As people outside of work we also have motivations, objectives, goals. If we don't get what we want (like happiness, fulfillment, food) our characters not only won't get what they want, but never exist. We are the foundation our roles are built on. Starve us, starve or outright kill our characters. Even in moments of great peace and contentment, where no hedonistic or even loftier want crosses our minds and hearts, eventually we will need to eat again, to sleep. It is not permanently possible to be without want, to be without hunger.
So to act, or even live, we need to eat. Both literally and figuratively. If we are hungry for food, our work will suffer. If we are hungry long enough, for food or other essentials, we cease to exist. If we are exceedingly hungry for less edible things, like contentment, material comfort, stability, human connection, we will not do our best work, but even more vital, our lives, the only ones we get to live, will suffer. They may even end early from stress or depression. Or simply be half lived.

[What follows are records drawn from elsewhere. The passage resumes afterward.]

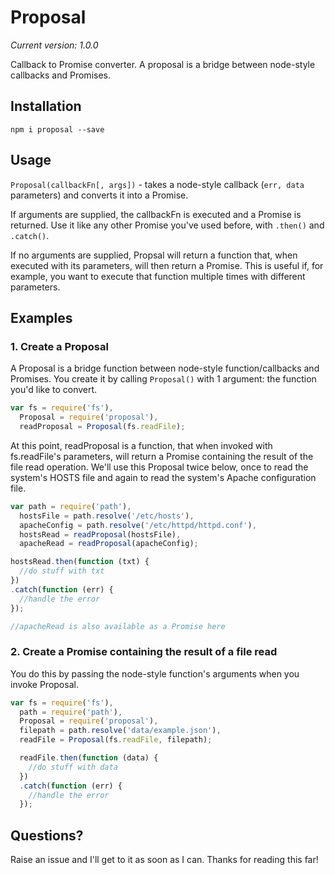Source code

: # Proposal

_*Current version: 1.0.0*_

Callback to Promise converter. A proposal is a bridge between node-style callbacks and Promises.

## Installation

```
npm i proposal --save
```

## Usage
`Proposal(callbackFn[, args])` - takes a node-style callback (`err, data` parameters) and converts it into a Promise.

If arguments are supplied, the callbackFn is executed and a Promise is returned. Use it like any other Promise you've used before, with `.then()` and `.catch()`.

If no arguments are supplied, Propsal will return a function that, when executed with its parameters, will then return a Promise. This is useful if, for example, you want to execute that function multiple times with different parameters.

## Examples

### 1. Create a Proposal

A Proposal is a bridge function between node-style function/callbacks and Promises. You create it by calling `Proposal()` with 1 argument: the function you'd like to convert.
```javascript
var fs = require('fs'),
  Proposal = require('proposal'),
  readProposal = Proposal(fs.readFile);
```
At this point, readProposal is a function, that when invoked with fs.readFile's parameters, will return a Promise containing the result of the file read operation. We'll use this Proposal twice below, once to read the system's HOSTS file and again to read the system's Apache configuration file.
```javascript
var path = require('path'),
  hostsFile = path.resolve('/etc/hosts'),
  apacheConfig = path.resolve('/etc/httpd/httpd.conf'),
  hostsRead = readProposal(hostsFile),
  apacheRead = readProposal(apacheConfig);

hostsRead.then(function (txt) {
  //do stuff with txt
})
.catch(function (err) {
  //handle the error
});

//apacheRead is also available as a Promise here
```

### 2. Create a Promise containing the result of a file read

You do this by passing the node-style function's arguments when you invoke Proposal.

```javascript
var fs = require('fs'),
  path = require('path'),
  Proposal = require('proposal'),
  filepath = path.resolve('data/example.json'),
  readFile = Proposal(fs.readFile, filepath);

  readFile.then(function (data) {
    //do stuff with data
  })
  .catch(function (err) {
    //handle the error
  });
```

## Questions?
Raise an issue and I'll get to it as soon as I can. Thanks for reading this far!
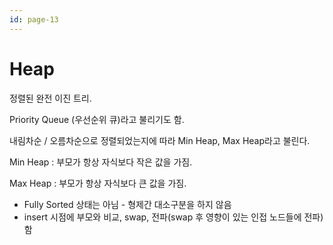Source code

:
 ```yaml
---
id: page-13
---
```

# Heap

정렬된 완전 이진 트리.

Priority Queue (우선순위 큐)라고 불리기도 함.

내림차순 / 오름차순으로 정렬되었는지에 따라 Min Heap, Max Heap라고 불린다.

Min Heap : 부모가 항상 자식보다 작은 값을 가짐.

Max Heap : 부모가 항상 자식보다 큰 값을 가짐.

* Fully Sorted 상태는 아님 - 형제간 대소구분을 하지 않음
* insert 시점에 부모와 비교, swap, 전파(swap 후 영향이 있는 인접 노드들에 전파) 함
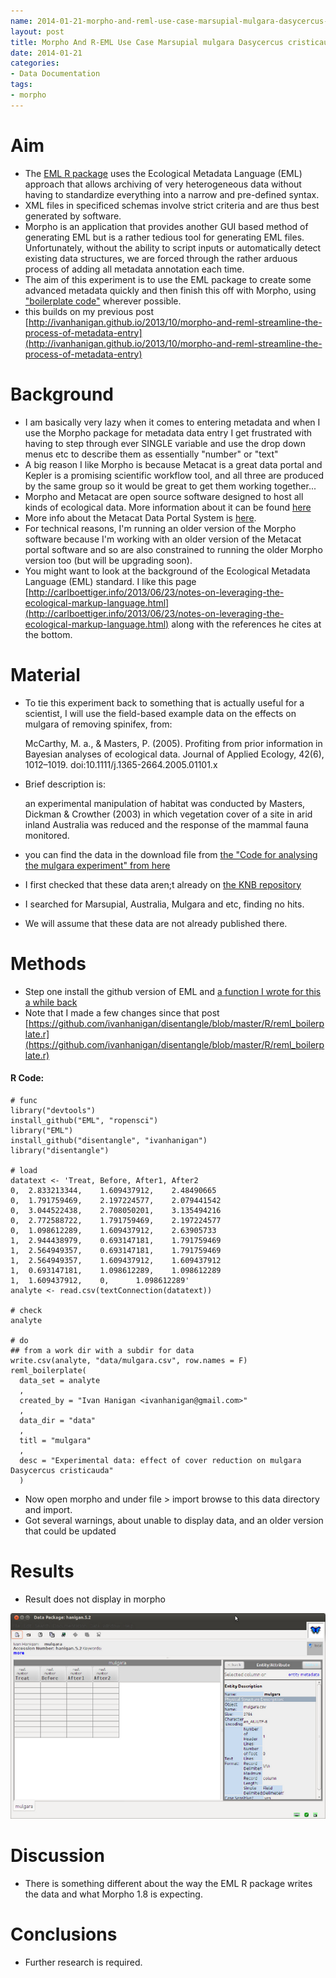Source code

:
 ```yaml
---
name: 2014-01-21-morpho-and-reml-use-case-marsupial-mulgara-dasycercus-cristicauda
layout: post
title: Morpho And R-EML Use Case Marsupial mulgara Dasycercus cristicauda
date: 2014-01-21
categories:
- Data Documentation
tags:
- morpho
---
```


# Aim
  
- The [EML R package](https://github.com/ropensci/EML) uses the Ecological Metadata Language (EML) approach that allows archiving of very heterogeneous data without having to standardize everything into a narrow and pre-defined syntax.
- XML files in specificed schemas involve strict criteria and are thus best generated by software.
- Morpho is an application that provides another GUI based method of generating EML but is a rather tedious tool for generating EML files. Unfortunately, without the ability to script inputs or automatically detect existing data structures, we are forced through the rather arduous process of adding all metadata annotation each time.
- The aim of this experiment is to use the EML package to create some advanced metadata quickly and then finish this off with Morpho, using ["boilerplate code"](http://en.wikipedia.org/wiki/Boilerplate_code) wherever possible.
- this builds on my previous post [http://ivanhanigan.github.io/2013/10/morpho-and-reml-streamline-the-process-of-metadata-entry](http://ivanhanigan.github.io/2013/10/morpho-and-reml-streamline-the-process-of-metadata-entry)

# Background

- I am basically very lazy when it comes to entering metadata and when I use the Morpho package for metadata data entry I get frustrated with having to step through ever SINGLE variable and use the drop down menus etc to describe them as essentially "number" or "text"
- A big reason I like Morpho is because Metacat is a great data portal and Kepler is a promising scientific workflow tool, and all three are produced by the same group so it would be great to get them working together...
- Morpho and Metacat are open source software designed to host all kinds of ecological data. More information about it can be found [here](http://knb.ecoinformatics.org/index.jsp)
- More info about the Metacat Data Portal System is [here](https://knb.ecoinformatics.org/knb/docs/).
- For technical reasons, I'm running an older version of the Morpho software because I'm working with an older version of the  Metacat portal software and so are also constrained to running the older Morpho version too (but will be upgrading soon).
- You might want to look at the background of the Ecological Metadata Language (EML) standard.  I like this page [http://carlboettiger.info/2013/06/23/notes-on-leveraging-the-ecological-markup-language.html](http://carlboettiger.info/2013/06/23/notes-on-leveraging-the-ecological-markup-language.html) along with the references he cites at the bottom.

# Material

- To tie this experiment back to something that is actually useful for a scientist, I will use the field-based example data on the effects on mulgara of removing spinifex, from:

    McCarthy, M. a., & Masters, P. (2005). Profiting from prior
    information in Bayesian analyses of ecological data. Journal of
    Applied Ecology, 42(6),
    1012–1019. doi:10.1111/j.1365-2664.2005.01101.x
  
- Brief description is:

    an experimental manipulation of habitat was conducted by Masters,
    Dickman & Crowther (2003) in which vegetation cover of a site in
    arid inland Australia was reduced and the response of the mammal
    fauna monitored.

- you can find the data in the download file from [the "Code for analysing the mulgara experiment" from here](http://www.nceas.ucsb.edu/~mccarthy/research.html)
- I first checked that these data aren;t already on [the KNB repository](https://knb.ecoinformatics.org/m/)
- I searched for Marsupial, Australia, Mulgara and etc, finding no hits.
- We will assume that these data are not already published there.

# Methods

- Step one install the github version of EML and [a function I wrote for this a while back](http://ivanhanigan.github.io/2013/10/morpho-and-reml-streamline-the-process-of-metadata-entry/#sec-1-9)
- Note that I made a few changes since that post [https://github.com/ivanhanigan/disentangle/blob/master/R/reml_boilerplate.r](https://github.com/ivanhanigan/disentangle/blob/master/R/reml_boilerplate.r)

#### R Code:
    # func
    library("devtools")
    install_github("EML", "ropensci")       
    library("EML")
    install_github("disentangle", "ivanhanigan")       
    library("disentangle")

    # load                                                                    
    datatext <- 'Treat, Before, After1, After2
    0,  2.833213344,    1.609437912,    2.48490665
    0,  1.791759469,    2.197224577,    2.079441542
    0,  3.044522438,    2.708050201,    3.135494216
    0,  2.772588722,    1.791759469,    2.197224577
    0,  1.098612289,    1.609437912,    2.63905733
    1,  2.944438979,    0.693147181,    1.791759469
    1,  2.564949357,    0.693147181,    1.791759469
    1,  2.564949357,    1.609437912,    1.609437912
    1,  0.693147181,    1.098612289,    1.098612289
    1,  1.609437912,    0,      1.098612289'
    analyte <- read.csv(textConnection(datatext))

    # check
    analyte

    # do
    ## from a work dir with a subdir for data
    write.csv(analyte, "data/mulgara.csv", row.names = F)
    reml_boilerplate(
      data_set = analyte
      ,
      created_by = "Ivan Hanigan <ivanhanigan@gmail.com>"
      ,
      data_dir = "data"
      ,
      titl = "mulgara"
      ,
      desc = "Experimental data: effect of cover reduction on mulgara Dasycercus cristicauda"
      )

<p></p>

- Now open morpho and under file > import browse to this  data directory and import.
- Got several warnings, about unable to display data, and an older version that could be updated

                                                                                            
                                                                                            
# Results
- Result does not display  in morpho

![mulgara-morpho-import.png](/images/mulgara-morpho-import.png)

# Discussion

- There is something different about the way the EML R package writes the data and what Morpho 1.8 is expecting.

# Conclusions

- Further research is required.
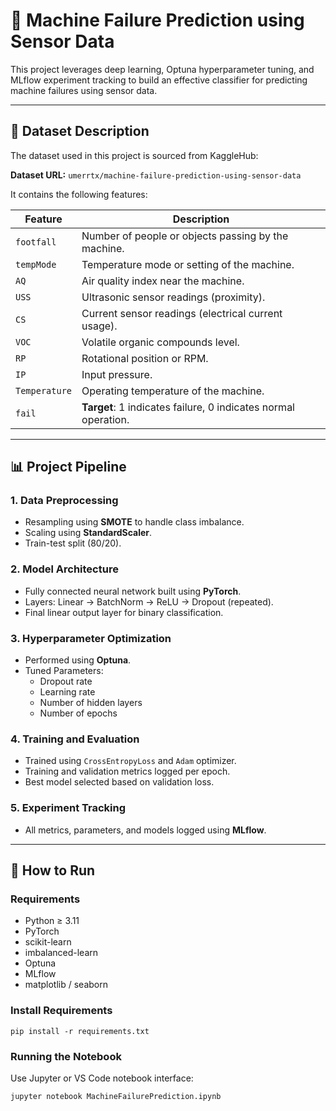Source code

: # 🧠 Machine Failure Prediction using Sensor Data

This project leverages deep learning, Optuna hyperparameter tuning, and MLflow experiment tracking to build an effective classifier for predicting machine failures using sensor data.

---

## 📁 Dataset Description

The dataset used in this project is sourced from KaggleHub:

**Dataset URL:** `umerrtx/machine-failure-prediction-using-sensor-data`

It contains the following features:

| Feature       | Description                                                                 |
|---------------|-----------------------------------------------------------------------------|
| `footfall`    | Number of people or objects passing by the machine.                         |
| `tempMode`    | Temperature mode or setting of the machine.                                 |
| `AQ`          | Air quality index near the machine.                                         |
| `USS`         | Ultrasonic sensor readings (proximity).                                     |
| `CS`          | Current sensor readings (electrical current usage).                         |
| `VOC`         | Volatile organic compounds level.                                           |
| `RP`          | Rotational position or RPM.                                                 |
| `IP`          | Input pressure.                                                             |
| `Temperature` | Operating temperature of the machine.                                       |
| `fail`        | **Target**: 1 indicates failure, 0 indicates normal operation.              |

---

## 📊 Project Pipeline

### **1. Data Preprocessing**
- Resampling using **SMOTE** to handle class imbalance.
- Scaling using **StandardScaler**.
- Train-test split (80/20).

### **2. Model Architecture**
- Fully connected neural network built using **PyTorch**.
- Layers: Linear → BatchNorm → ReLU → Dropout (repeated).
- Final linear output layer for binary classification.

### **3. Hyperparameter Optimization**
- Performed using **Optuna**.
- Tuned Parameters:
  - Dropout rate
  - Learning rate
  - Number of hidden layers
  - Number of epochs

### **4. Training and Evaluation**
- Trained using `CrossEntropyLoss` and `Adam` optimizer.
- Training and validation metrics logged per epoch.
- Best model selected based on validation loss.

### **5. Experiment Tracking**
- All metrics, parameters, and models logged using **MLflow**.

---

## 🚀 How to Run

### **Requirements**
- Python ≥ 3.11
- PyTorch
- scikit-learn
- imbalanced-learn
- Optuna
- MLflow
- matplotlib / seaborn

### **Install Requirements**
```
pip install -r requirements.txt
```

### **Running the Notebook**
Use Jupyter or VS Code notebook interface:
```
jupyter notebook MachineFailurePrediction.ipynb
```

If we work a non-acting day job it is not merely to pay the rent/mortgage and cell phone bill. We do it so we are not in panic, worry and anxiety throughout our days and nights. We do it because rightly or wrongly money is the universal scorecard often used to gauge success and value. We do it because we may only feel comfortable in a home of a certain quality or location. Marketing and ads are often built on this: part of who we tell ourselves we are is based on what we have materially and what we have in the bank.

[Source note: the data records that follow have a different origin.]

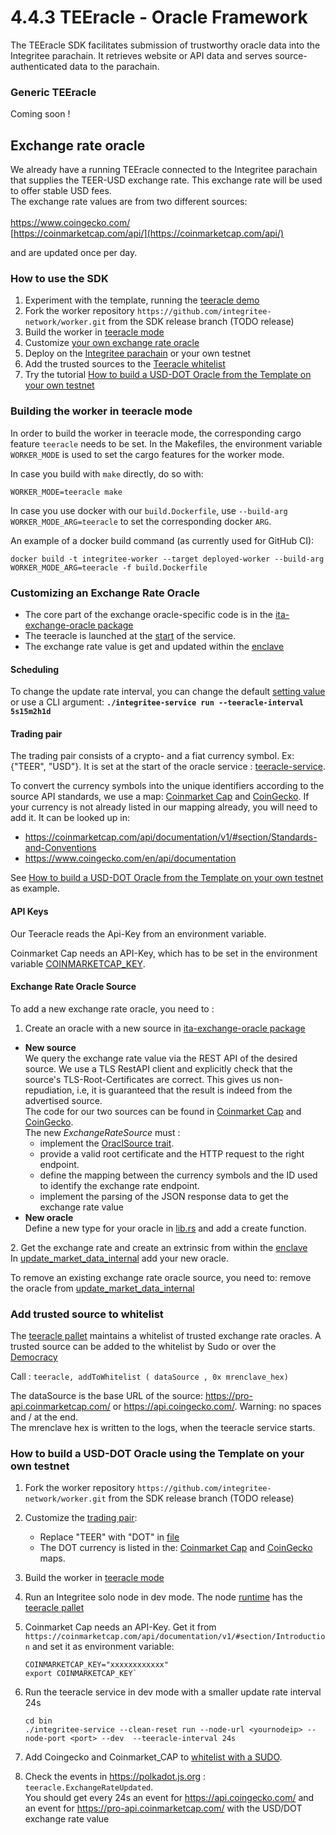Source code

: # 4.4.3 TEEracle - Oracle Framework

The TEEracle SDK facilitates submission of trustworthy oracle data into the Integritee parachain. It retrieves website or API data and serves source-authenticated data to the parachain.

### **Generic TEEracle**

Coming soon !

## **Exchange rate oracle**

We already have a running TEEracle connected to the Integritee parachain that supplies the TEER-USD exchange rate. This exchange rate will be used to offer stable USD fees.\
The exchange rate values are from two different sources:\
\
[https://www.coingecko.com/ \
](https://www.coingecko.com/)[https://coinmarketcap.com/api/](https://coinmarketcap.com/api/)

and are updated once per day.

### **How to use the SDK**

1. Experiment with the template, running the [teeracle demo​](../4.6-demos/4.6.3-teeracle-demo.md)
2. Fork the worker repository `https://github.com/integritee-network/worker.git` from the SDK release branch (TODO release)
3. Build the worker in [teeracle mode](4.4.3-teeracle-oracle-framework.md#build-teeracle-mode)
4. Customize [your own exchange rate oracle](4.4.3-teeracle-oracle-framework.md#customize-exchange-rate)
5. Deploy on the [Integritee parachain](4.4.7-integritee-parachain-integration.md) or your own testnet
6. Add the trusted sources to the [Teeracle whitelist](4.4.3-teeracle-oracle-framework.md#add-to-whitelist)
7. Try the tutorial [How to build a USD-DOT Oracle from the Template on your own testnet](4.4.3-teeracle-oracle-framework.md#usd-dot-oracle)

### **Building the worker in teeracle mode** <a href="#build-teeracle-mode" id="build-teeracle-mode"></a>

In order to build the worker in teeracle mode, the corresponding cargo feature `teeracle` needs to be set. In the Makefiles, the environment variable `WORKER_MODE` is used to set the cargo features for the worker mode.

In case you build with `make` directly, do so with:

`WORKER_MODE=teeracle make`

In case you use docker with our `build.Dockerfile`, use `--build-arg WORKER_MODE_ARG=teeracle` to set the corresponding docker `ARG`.

An example of a docker build command (as currently used for GitHub CI):

```
docker build -t integritee-worker --target deployed-worker --build-arg WORKER_MODE_ARG=teeracle -f build.Dockerfile 
```

### **Customizing an Exchange Rate Oracle** <a href="#customize-exchange-rate" id="customize-exchange-rate"></a>

* The core part of the exchange oracle-specific code is in the [ita-exchange-oracle package](https://github.com/integritee-network/worker/tree/master/app-libs/exchange-oracle)
* The teeracle is launched at the [start](https://github.com/integritee-network/worker/blob/2471cc52cf0377323886a43b0e7c2e9181265a67/service/src/main.rs#L478) of the service.
* The exchange rate value is get and updated within the [enclave](https://github.com/integritee-network/worker/blob/2471cc52cf0377323886a43b0e7c2e9181265a67/enclave-runtime/src/teeracle/mod.rs#L86)

#### **Scheduling**

To change the update rate interval, you can change the default [setting value](https://github.com/integritee-network/worker/blob/2471cc52cf0377323886a43b0e7c2e9181265a67/core-primitives/settings/src/lib.rs#L116) or use a CLI argument: **`./integritee-service run --teeracle-interval 5s15m2h1d`**

#### **Trading pair** <a href="#customize-tarding-pair" id="customize-tarding-pair"></a>

The trading pair consists of a crypto- and a fiat currency symbol. Ex: {"TEER", "USD"}. It is set at the start of the oracle service : [teeracle-service](https://github.com/integritee-network/worker/blob/2471cc52cf0377323886a43b0e7c2e9181265a67/service/src/teeracle/mod.rs#L57).

To convert the currency symbols into the unique identifiers according to the source API standards, we use a map: [Coinmarket Cap](https://github.com/integritee-network/worker/blob/2471cc52cf0377323886a43b0e7c2e9181265a67/app-libs/exchange-oracle/src/coin\_market\_cap.rs#L48) and [CoinGecko](https://github.com/integritee-network/worker/blob/2471cc52cf0377323886a43b0e7c2e9181265a67/app-libs/exchange-oracle/src/coin\_gecko.rs#L50). If your currency is not already listed in our mapping already, you will need to add it. It can be looked up in:

* https://coinmarketcap.com/api/documentation/v1/#section/Standards-and-Conventions
* https://www.coingecko.com/en/api/documentation

See [How to build a USD-DOT Oracle from the Template on your own testnet](4.4.3-teeracle-oracle-framework.md#usd-dot-oracle) as example.

#### **API Keys**

Our Teeracle reads the Api-Key from an environment variable.

Coinmarket Cap needs an API-Key, which has to be set in the environment variable [COINMARKETCAP\_KEY](https://github.com/integritee-network/worker/blob/2471cc52cf0377323886a43b0e7c2e9181265a67/app-libs/exchange-oracle/src/coin\_market\_cap.rs#L51).

#### **Exchange Rate Oracle Source**

To add a new exchange rate oracle, you need to :

1. Create an oracle with a new source in [ita-exchange-oracle package](https://github.com/integritee-network/worker/tree/master/app-libs/exchange-oracle)

* **New source**\
  We query the exchange rate value via the REST API of the desired source. We use a TLS RestAPI client and explicitly check that the source's TLS-Root-Certificates are correct. This gives us non-repudiation, i.e, it is guaranteed that the result is indeed from the advertised source.\
  The code for our two sources can be found in [Coinmarket Cap](https://github.com/integritee-network/worker/blob/master/app-libs/exchange-oracle/src/coin\_market\_cap.rs) and [CoinGecko](https://github.com/integritee-network/worker/blob/master/app-libs/exchange-oracle/src/coin\_gecko.rs).\
  The new _ExchangeRateSource_ must :
  * implement the [OraclSource trait](https://github.com/integritee-network/worker/blob/b52be1d355f04e62be5f61d2d9fd2a0ac2fa38a1/app-libs/exchange-oracle/src/exchange\_rate\_oracle.rs#L36).
  * provide a valid root certificate and the HTTP request to the right endpoint.
  * define the mapping between the currency symbols and the ID used to identify the exchange rate endpoint.
  * implement the parsing of the JSON response data to get the exchange rate value
* **New oracle**\
  Define a new type for your oracle in [lib.rs](https://github.com/integritee-network/worker/blob/master/app-libs/exchange-oracle/src/lib.rs) and add a create function.

2\. Get the exchange rate and create an extrinsic from within the [enclave](https://github.com/integritee-network/worker/blob/2471cc52cf0377323886a43b0e7c2e9181265a67/enclave-runtime/src/teeracle/mod.rs#L119)\
In [update\_market\_data\_internal](https://github.com/integritee-network/worker/blob/b52be1d355f04e62be5f61d2d9fd2a0ac2fa38a1/enclave-runtime/src/teeracle/mod.rs#L86) add your new oracle.

To remove an existing exchange rate oracle source, you need to: remove the oracle from [update\_market\_data\_internal](https://github.com/integritee-network/worker/blob/b52be1d355f04e62be5f61d2d9fd2a0ac2fa38a1/enclave-runtime/src/teeracle/mod.rs#L86)

### **Add trusted source to whitelist** <a href="#add-to-whitelist" id="add-to-whitelist"></a>

The [teeracle pallet](https://github.com/integritee-network/pallets/tree/master/teeracle/src) maintains a whitelist of trusted exchange rate oracles. A trusted source can be added to the whitelist by Sudo or over the [Democracy](2.5.4-democracy.md)

Call : `teeracle, addToWhitelist ( dataSource , 0x mrenclave_hex)`

The dataSource is the base URL of the source: https://pro-api.coinmarketcap.com/ or https://api.coingecko.com/. Warning: no spaces and / at the end.\
The mrenclave hex is written to the logs, when the teeracle service starts.

### **How to build a USD-DOT Oracle using the Template on your own testnet** <a href="#usd-dot-oracle" id="usd-dot-oracle"></a>

1. Fork the worker repository `https://github.com/integritee-network/worker.git` from the SDK release branch (TODO release)
2. Customize the [trading pair](4.4.3-teeracle-oracle-framework.md#customize-tarding-pair):
   * Replace "TEER" with "DOT" in [file](https://github.com/integritee-network/worker/blob/2471cc52cf0377323886a43b0e7c2e9181265a67/service/src/teeracle/mod.rs#L57)
   * The DOT currency is listed in the: [Coinmarket Cap](https://github.com/integritee-network/worker/blob/2471cc52cf0377323886a43b0e7c2e9181265a67/app-libs/exchange-oracle/src/coin\_market\_cap.rs#L48) and [CoinGecko](https://github.com/integritee-network/worker/blob/2471cc52cf0377323886a43b0e7c2e9181265a67/app-libs/exchange-oracle/src/coin\_gecko.rs#L50) maps.
3. Build the worker in [teeracle mode](4.4.3-teeracle-oracle-framework.md#build-teeracle-mode)
4. Run an Integritee solo node in dev mode. The node [runtime](https://github.com/integritee-network/integritee-node/blob/268a0d22dc598ae82515e57406c8044ddda5219f/runtime/src/lib.rs#L646) has the [teeracle pallet](https://github.com/integritee-network/pallets/tree/master/teeracle/src)
5.  Coinmarket Cap needs an API-Key. Get it from `https://coinmarketcap.com/api/documentation/v1/#section/Introduction` and set it as environment variable:

    ```
    COINMARKETCAP_KEY="xxxxxxxxxxxx"
    export COINMARKETCAP_KEY` 
    ```
6.  Run the teeracle service in dev mode with a smaller update rate interval 24s

    ```
    cd bin
    ./integritee-service --clean-reset run --node-url <yournodeip> --node-port <port> --dev  --teeracle-interval 24s
    ```
7. Add Coingecko and Coinmarket\_CAP to [whitelist with a SUDO](4.4.3-teeracle-oracle-framework.md#add-to-whitelist).
8. Check the events in https://polkadot.js.org : `teeracle.ExchangeRateUpdated`.\
   You should get every 24s an event for https://api.coingecko.com/ and an event for https://pro-api.coinmarketcap.com/ with the USD/DOT exchange rate value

Our characters do this too. Willy Lowman in "Death of a Salesman" is all but entirely defined by his struggle between who his income has said he is and who he may be in every non-financial sense. Every role we play is someone who has their own view of what money they have now, could have, and want to have. And in life we each have our own beliefs. One actor may feel on the financial edge if their net worth is less than $100,000, another only worries if they don't know where money for next month's bills is coming from. Some people are uncomfortable if they have less than $20,000 in the bank, some only get antsy once they have more than $20,000 dollars debt. For both, the transactional need to have money to buy food is not all that concerns them. Satisfied or not, we hunger, as all humans do, for more than food.

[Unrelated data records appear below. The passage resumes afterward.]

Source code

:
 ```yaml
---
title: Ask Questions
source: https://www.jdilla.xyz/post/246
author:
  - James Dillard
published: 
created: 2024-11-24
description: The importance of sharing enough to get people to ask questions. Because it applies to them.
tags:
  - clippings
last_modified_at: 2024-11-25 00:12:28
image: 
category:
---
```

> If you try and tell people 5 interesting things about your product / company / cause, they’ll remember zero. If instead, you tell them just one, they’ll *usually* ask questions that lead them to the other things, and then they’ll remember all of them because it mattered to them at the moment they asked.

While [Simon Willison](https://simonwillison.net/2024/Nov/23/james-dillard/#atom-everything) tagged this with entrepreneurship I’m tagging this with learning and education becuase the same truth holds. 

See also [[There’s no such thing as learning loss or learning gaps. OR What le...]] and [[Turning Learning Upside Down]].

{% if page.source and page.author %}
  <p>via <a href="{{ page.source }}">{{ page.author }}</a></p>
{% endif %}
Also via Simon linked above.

A role may compensate you in a few different ways, but the key in an emotional sense may be how it feeds your material life and how it feeds your immaterial life, how it feeds you and how it feeds you artistically. No shame in taking a role for the money, and there is nothing wrong in taking a role for the joy. Landlords, banks and grocers do not take joy as payment. That concrete reality, that artistic satisfaction alone may not feed you, may be a good thing. Needing to fund your life may keep you more balanced, healthier, and from purely having your head in the clouds. Sustaining oneself physically as well as spiritually, emotionally, artistically, is healthier than being lopsided either way. But even if it weren't, even if it would be better if the concrete world had no sway with us, if it would be nicer feeling if finances and business realities and such didn't affect us, that does not seem to be the way the universe is configured.
Just as focusing too much on the finances of our work would not be good, focusing too much on the artistic to the exclusion of the practical is not good. Balance what feeds you and what feeds you artistically. Let hunger to do great work and to live a great life both get attention. And reading my own words, I'm off to lunch. Feed yourself well.